=== GIVEN RECORDS ===

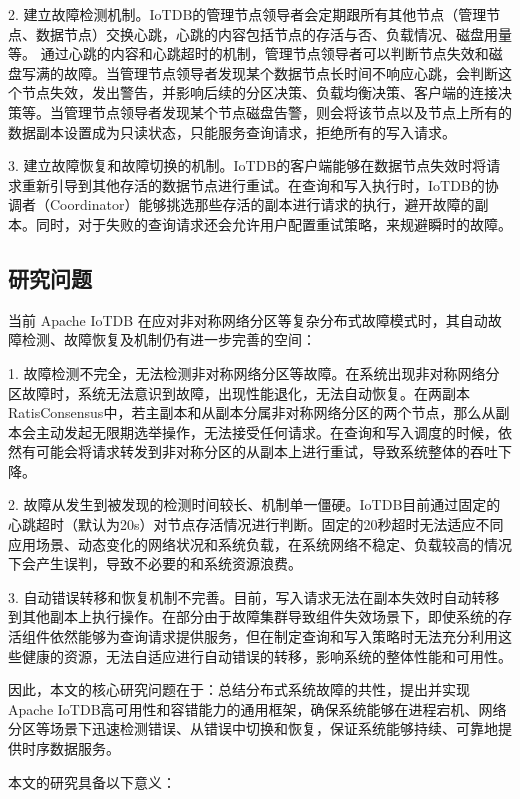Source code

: 2. 建立故障检测机制。IoTDB的管理节点领导者会定期跟所有其他节点（管理节点、数据节点）交换心跳，心跳的内容包括节点的存活与否、负载情况、磁盘用量等。
通过心跳的内容和心跳超时的机制，管理节点领导者可以判断节点失效和磁盘写满的故障。当管理节点领导者发现某个数据节点长时间不响应心跳，会判断这个节点失效，发出警告，并影响后续的分区决策、负载均衡决策、客户端的连接决策等。当管理节点领导者发现某个节点磁盘告警，则会将该节点以及节点上所有的数据副本设置成为只读状态，只能服务查询请求，拒绝所有的写入请求。

3. 建立故障恢复和故障切换的机制。IoTDB的客户端能够在数据节点失效时将请求重新引导到其他存活的数据节点进行重试。在查询和写入执行时，IoTDB的协调者（Coordinator）能够挑选那些存活的副本进行请求的执行，避开故障的副本。同时，对于失败的查询请求还会允许用户配置重试策略，来规避瞬时的故障。


\subsection{研究问题}\label{1-motivation}

当前 Apache IoTDB 在应对非对称网络分区等复杂分布式故障模式时，其自动故障检测、故障恢复及\failover 机制仍有进一步完善的空间：

1. 故障检测不完全，无法检测非对称网络分区等故障。在系统出现非对称网络分区故障时，系统无法意识到故障，出现性能退化，无法自动恢复。在两副本RatisConsensus中，若主副本和从副本分属非对称网络分区的两个节点，那么从副本会主动发起无限期选举操作，无法接受任何请求。在查询和写入调度的时候，依然有可能会将请求转发到非对称分区的从副本上进行重试，导致系统整体的吞吐下降。

2. 故障从发生到被发现的检测时间较长、机制单一僵硬。IoTDB目前通过固定的心跳超时（默认为20s）对节点存活情况进行判断。固定的20秒超时无法适应不同应用场景、动态变化的网络状况和系统负载，在系统网络不稳定、负载较高的情况下会产生误判，导致不必要的\failover 和系统资源浪费。

3. 自动错误转移和恢复机制不完善。目前，写入请求无法在副本失效时自动转移到其他副本上执行操作。在部分由于故障集群导致组件失效场景下，即使系统的存活组件依然能够为查询请求提供服务，但在制定查询和写入策略时无法充分利用这些健康的资源，无法自适应进行自动错误的转移，影响系统的整体性能和可用性。

因此，本文的核心研究问题在于：总结分布式系统故障的共性，提出并实现Apache IoTDB高可用性和容错能力的通用框架，确保系统能够在进程宕机、网络分区等场景下迅速检测错误、从错误中切换和恢复，保证系统能够持续、可靠地提供时序数据服务。

本文的研究具备以下意义：

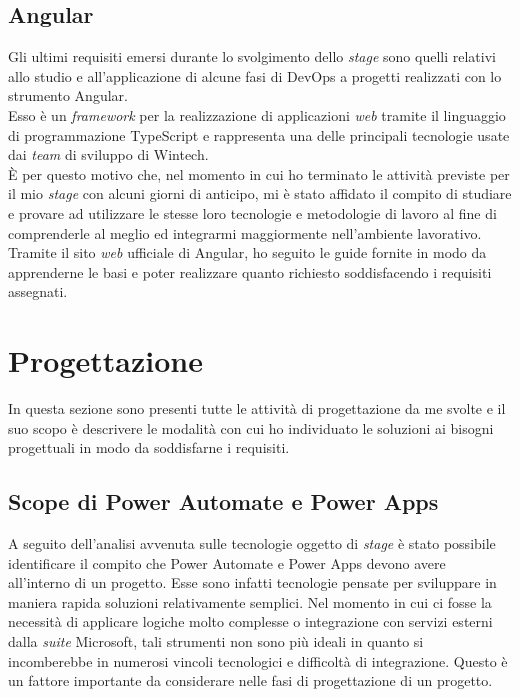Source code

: \subsection{Angular}
Gli ultimi requisiti emersi durante lo svolgimento dello \emph{stage} sono quelli relativi allo studio e all'applicazione di alcune fasi di \gls{DevOps} a progetti realizzati con lo strumento Angular.\\
Esso è un \emph{framework} per la realizzazione di applicazioni \emph{web} tramite il linguaggio di programmazione TypeScript e rappresenta una delle principali tecnologie usate dai \emph{team} di sviluppo di Wintech.\\
È per questo motivo che, nel momento in cui ho terminato le attività previste per il mio \emph{stage} con alcuni giorni di anticipo, mi è stato affidato il compito di studiare e provare ad utilizzare le stesse loro tecnologie e metodologie di lavoro al fine di comprenderle al meglio ed integrarmi maggiormente nell'ambiente lavorativo.\\
Tramite il sito \emph{web} ufficiale di Angular, ho seguito le guide fornite in modo da apprenderne le basi e poter realizzare quanto richiesto soddisfacendo i requisiti assegnati.\\

\section{Progettazione}
In questa sezione sono presenti tutte le attività di progettazione da me svolte e il suo scopo è descrivere le modalità con cui ho individuato le soluzioni ai bisogni progettuali in modo da soddisfarne i requisiti.
\subsection{Scope di Power Automate e Power Apps}
A seguito dell'analisi avvenuta sulle tecnologie oggetto di \emph{stage} è stato possibile identificare il compito che Power Automate e Power Apps devono avere all'interno di un progetto. 
Esse sono infatti tecnologie pensate per sviluppare in maniera rapida soluzioni relativamente semplici. Nel momento in cui ci fosse la necessità di applicare logiche molto complesse o integrazione con servizi esterni dalla \emph{suite} Microsoft, tali strumenti non sono più ideali in quanto si incomberebbe in numerosi vincoli tecnologici e difficoltà di integrazione.
Questo è un fattore importante da considerare nelle fasi di progettazione di un progetto.\\

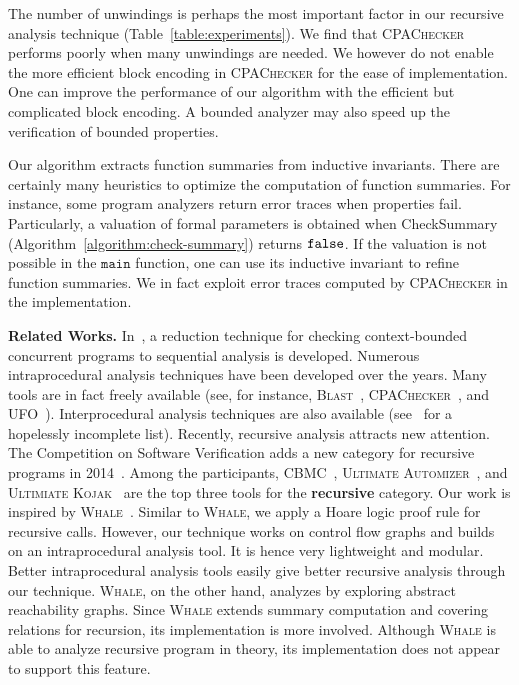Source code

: 
The number of unwindings is perhaps the most important factor in our
recursive analysis technique (Table~\ref{table:experiments}). We find
that \textsc{CPAChecker} performs poorly when many unwindings are
needed. We however do not enable the more efficient block encoding in
\textsc{CPAChecker} for the ease of implementation. One can improve
the performance of our algorithm with the efficient but complicated
block encoding. A bounded analyzer may also speed up the
verification of bounded properties. 

Our algorithm extracts function summaries from inductive invariants. 
There are certainly many heuristics to optimize the computation of
function summaries. For instance, some program analyzers return error
traces when properties fail. Particularly, a valuation of formal
parameters is obtained when \textmd{CheckSummary}
(Algorithm~\ref{algorithm:check-summary}) returns $\mathtt{false}$. If the
valuation is not possible in the $\mathtt{main}$ function, one can use
its inductive invariant to refine function summaries. We in 
fact exploit error traces computed by \textsc{CPAChecker} in the
implementation. 

\noindent
\textbf{Related Works.}
In~\cite{LalR08,LalR09}, a reduction technique for checking context-bounded concurrent programs to sequential analysis is developed. Numerous intraprocedural analysis techniques have been developed over the years. Many tools are in fact freely available (see, for instance, \textsc{Blast}~\cite{BeyerHJM07}, \textsc{CPAChecker}~\cite{BeyerK11}, and \textsc{UFO}~\cite{AlbarghouthiLGC12}). Interprocedural analysis techniques are also available (see~\cite{RepsHS95,BallR01,CousotCFMMMR05,CuoqKKPSY12,coverity,polyspace} for a hopelessly incomplete list). Recently, recursive analysis attracts new attention. The Competition on Software Verification adds a new category for recursive programs in 2014~\cite{svcomp14}. Among the participants, \textsc{CBMC}~\cite{ClarkeKL04}, \textsc{Ultimate Automizer}~\cite{HeizmannCDEHLNSP13}, and \textsc{Ultimiate Kojak}~\cite{Kojak} are the top three tools for the \textbf{recursive} category. Our work is inspired by \textsc{Whale}~\cite{AlbarghouthiGC12}. Similar to \textsc{Whale}, we apply a Hoare logic proof rule for recursive calls. However, our technique works on control flow graphs and builds on an intraprocedural analysis tool. It is hence very lightweight and modular. Better intraprocedural analysis tools easily give better recursive analysis through our technique. \textsc{Whale}, on the other hand, analyzes by exploring abstract reachability graphs. Since \textsc{Whale} extends summary computation and covering relations for recursion, its implementation is more involved. Although \textsc{Whale} is able to analyze recursive program in theory, its implementation does not appear to support this feature.
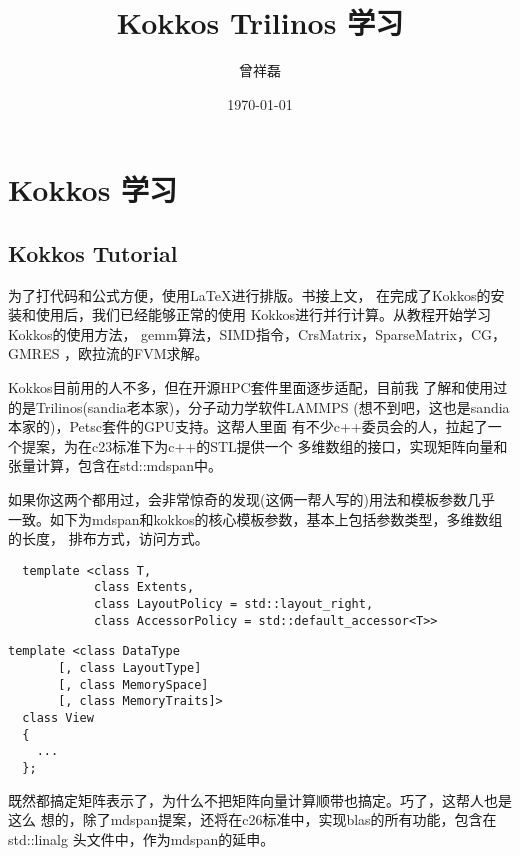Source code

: \documentclass[11pt, a4paper]{ctexart}
\title{Kokkos Trilinos 学习}
\author{曾祥磊}
\date{\today}
\theoremstyle{definition}
\theoremstyle{plain}
\begin{document}
\maketitle
\tableofcontents

\newpage
\section{Kokkos 学习}
\subsection{Kokkos Tutorial}

为了打代码和公式方便，使用\LaTeX 进行排版。书接上文，
在完成了Kokkos的安装和使用后，我们已经能够正常的使用
Kokkos进行并行计算。从教程开始学习Kokkos的使用方法，
gemm算法，SIMD指令，CrsMatrix，SparseMatrix，CG，GMRES
，欧拉流的FVM求解。

Kokkos目前用的人不多，但在开源HPC套件里面逐步适配，目前我
了解和使用过的是Trilinos(sandia老本家)，分子动力学软件LAMMPS
(想不到吧，这也是sandia本家的)，Petsc套件的GPU支持。这帮人里面
有不少c++委员会的人，拉起了一个提案，为在c23标准下为c++的STL提供一个
多维数组的接口，实现矩阵向量和张量计算，包含在std::mdspan中。

如果你这两个都用过，会非常惊奇的发现(这俩一帮人写的)用法和模板参数几乎
一致。如下为mdspan和kokkos的核心模板参数，基本上包括参数类型，多维数组的长度，
排布方式，访问方式。

\begin{lstlisting}
  template <class T,
            class Extents,
            class LayoutPolicy = std::layout_right, 
            class AccessorPolicy = std::default_accessor<T>> 
\end{lstlisting}

\begin{lstlisting}
template <class DataType 
       [, class LayoutType] 
       [, class MemorySpace] 
       [, class MemoryTraits]>
  class View
  {
    ...
  };
\end{lstlisting}

既然都搞定矩阵表示了，为什么不把矩阵向量计算顺带也搞定。巧了，这帮人也是这么
想的，除了mdspan提案，还将在c26标准中，实现blas的所有功能，包含在std::linalg
头文件中，作为mdspan的延申。








\end{document}
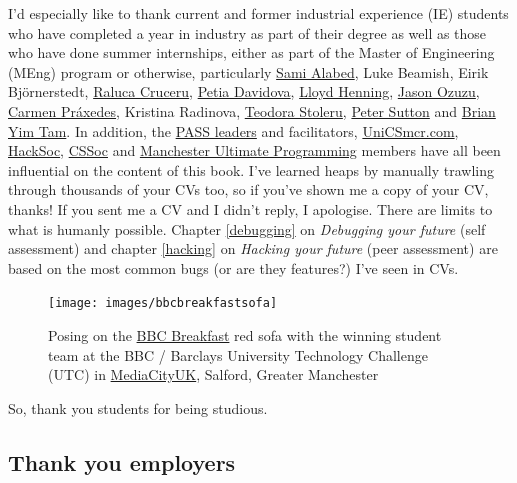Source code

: \documentclass[
]{book}
\begin{document}
I'd especially like to thank current and former industrial experience (IE) students who have completed a year in industry as part of their degree as well as those who have done summer internships, either as part of the Master of Engineering (MEng) program or otherwise, particularly \href{https://github.com/samialabed}{Sami Alabed}, Luke Beamish, Eirik Björnerstedt, \href{https://www.cdyf.me/raluca.html}{Raluca Cruceru}, \href{https://www.youtube.com/channel/UCDmn8CxaXGxZSKq83vhzULw}{Petia Davidova}, \href{https://github.com/eldog}{Lloyd Henning}, \href{https://www.cdyf.me/jason.html}{Jason Ozuzu}, \href{https://www.cdyf.me/carmen.html}{Carmen Práxedes}, Kristina Radinova, \href{https://github.com/teostoleru}{Teodora Stoleru}, \href{https://github.com/dj-foxxy}{Peter Sutton} and \href{https://www.cdyf.me/brian.html}{Brian Yim Tam}. In addition, the \href{http://www.pass.manchester.ac.uk}{PASS leaders} and facilitators, \href{https://unicsmcr.com/}{UniCSmcr.com}, \href{https://github.com/unicsmcr/hacksoc.com}{HackSoc}, \href{https://github.com/cssoc}{CSSoc} and \href{https://github.com/Man-UP}{Manchester Ultimate Programming} members have all been influential on the content of this book. I've learned heaps by manually trawling through thousands of your CVs too, so if you've shown me a copy of your CV, thanks! If you sent me a CV and I didn't reply, I apologise. There are limits to what is humanly possible. Chapter \ref{debugging} on \emph{Debugging your future} (self assessment) and chapter \ref{hacking} on \emph{Hacking your future} (peer assessment) are based on the most common bugs (or are they features?) I've seen in CVs.

\begin{figure}

{\centering \texttt{[image: images/bbcbreakfastsofa]} 

}

\caption{Posing on the \href{https://en.wikipedia.org/wiki/BBC_Breakfast}{BBC Breakfast} red sofa with the winning student team at the BBC / Barclays University Technology Challenge (UTC) in \href{https://en.wikipedia.org/wiki/MediaCityUK}{MediaCityUK}, Salford, Greater Manchester}\label{fig:unnamed-chunk-3}
\end{figure}



So, thank you students for being studious. 🙏

\hypertarget{employers}{%
\subsection{Thank you employers}\label{employers}}
\end{document}

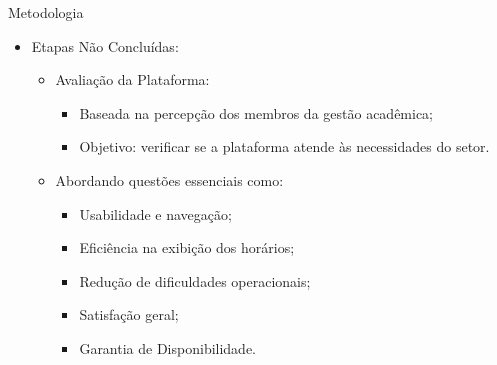 \begin{frame}{Metodologia}
    \begin{itemize}
        \item Etapas Não Concluídas: \vspace{0.25cm}
              \begin{itemize}
                  \item Avaliação da Plataforma: \vspace{0.2cm}
                        \begin{itemize}
                            \item Baseada na percepção dos membros da gestão acadêmica; \vspace{0.2cm}
                            \item Objetivo: verificar se a plataforma atende às necessidades do setor. \vspace{0.2cm}
                        \end{itemize}
                  \item Abordando questões essenciais como: \vspace{0.2cm}
                        \begin{itemize}
                            \item Usabilidade e navegação; \vspace{0.2cm}
                            \item Eficiência na exibição dos horários; \vspace{0.2cm}
                            \item Redução de dificuldades operacionais; \vspace{0.2cm}
                            \item Satisfação geral; \vspace{0.2cm}
                            \item Garantia de Disponibilidade. \vspace{0.2cm}
                        \end{itemize}
              \end{itemize}
    \end{itemize}
\end{frame}

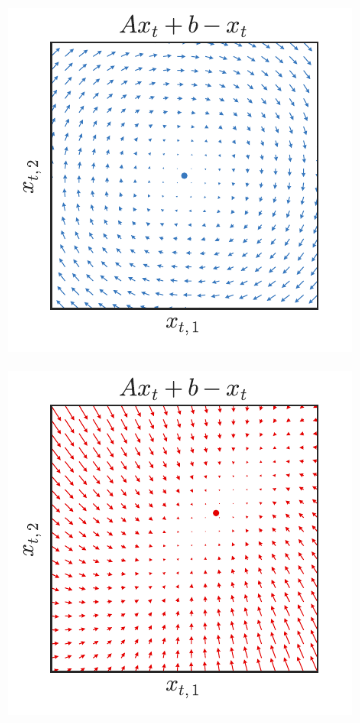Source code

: \documentclass{article}
\begin{document}
\begin{figure}[t]
\centering%
\begin{subfigure}{.24\textwidth}
\includegraphics[width=\textwidth]{rotation_1}
\end{subfigure} 
\begin{subfigure}{.24\textwidth}
\includegraphics[width=\textwidth]{rotation_2}

\end{subfigure}
\end{figure}
\end{document}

===

• PROBLEM TO SOLVE
Output must match the lines from the start of the records above through the line that contains "3. 自动错误转移和恢复机制", exactly and with every picture removed.

• SOLUTION TO THE PROBLEM
Source code

: 2. 建立故障检测机制。IoTDB的管理节点领导者会定期跟所有其他节点（管理节点、数据节点）交换心跳，心跳的内容包括节点的存活与否、负载情况、磁盘用量等。
通过心跳的内容和心跳超时的机制，管理节点领导者可以判断节点失效和磁盘写满的故障。当管理节点领导者发现某个数据节点长时间不响应心跳，会判断这个节点失效，发出警告，并影响后续的分区决策、负载均衡决策、客户端的连接决策等。当管理节点领导者发现某个节点磁盘告警，则会将该节点以及节点上所有的数据副本设置成为只读状态，只能服务查询请求，拒绝所有的写入请求。

3. 建立故障恢复和故障切换的机制。IoTDB的客户端能够在数据节点失效时将请求重新引导到其他存活的数据节点进行重试。在查询和写入执行时，IoTDB的协调者（Coordinator）能够挑选那些存活的副本进行请求的执行，避开故障的副本。同时，对于失败的查询请求还会允许用户配置重试策略，来规避瞬时的故障。


\subsection{研究问题}\label{1-motivation}

当前 Apache IoTDB 在应对非对称网络分区等复杂分布式故障模式时，其自动故障检测、故障恢复及\failover 机制仍有进一步完善的空间：

1. 故障检测不完全，无法检测非对称网络分区等故障。在系统出现非对称网络分区故障时，系统无法意识到故障，出现性能退化，无法自动恢复。在两副本RatisConsensus中，若主副本和从副本分属非对称网络分区的两个节点，那么从副本会主动发起无限期选举操作，无法接受任何请求。在查询和写入调度的时候，依然有可能会将请求转发到非对称分区的从副本上进行重试，导致系统整体的吞吐下降。

2. 故障从发生到被发现的检测时间较长、机制单一僵硬。IoTDB目前通过固定的心跳超时（默认为20s）对节点存活情况进行判断。固定的20秒超时无法适应不同应用场景、动态变化的网络状况和系统负载，在系统网络不稳定、负载较高的情况下会产生误判，导致不必要的\failover 和系统资源浪费。

3. 自动错误转移和恢复机制不完善。目前，写入请求无法在副本失效时自动转移到其他副本上执行操作。在部分由于故障集群导致组件失效场景下，即使系统的存活组件依然能够为查询请求提供服务，但在制定查询和写入策略时无法充分利用这些健康的资源，无法自适应进行自动错误的转移，影响系统的整体性能和可用性。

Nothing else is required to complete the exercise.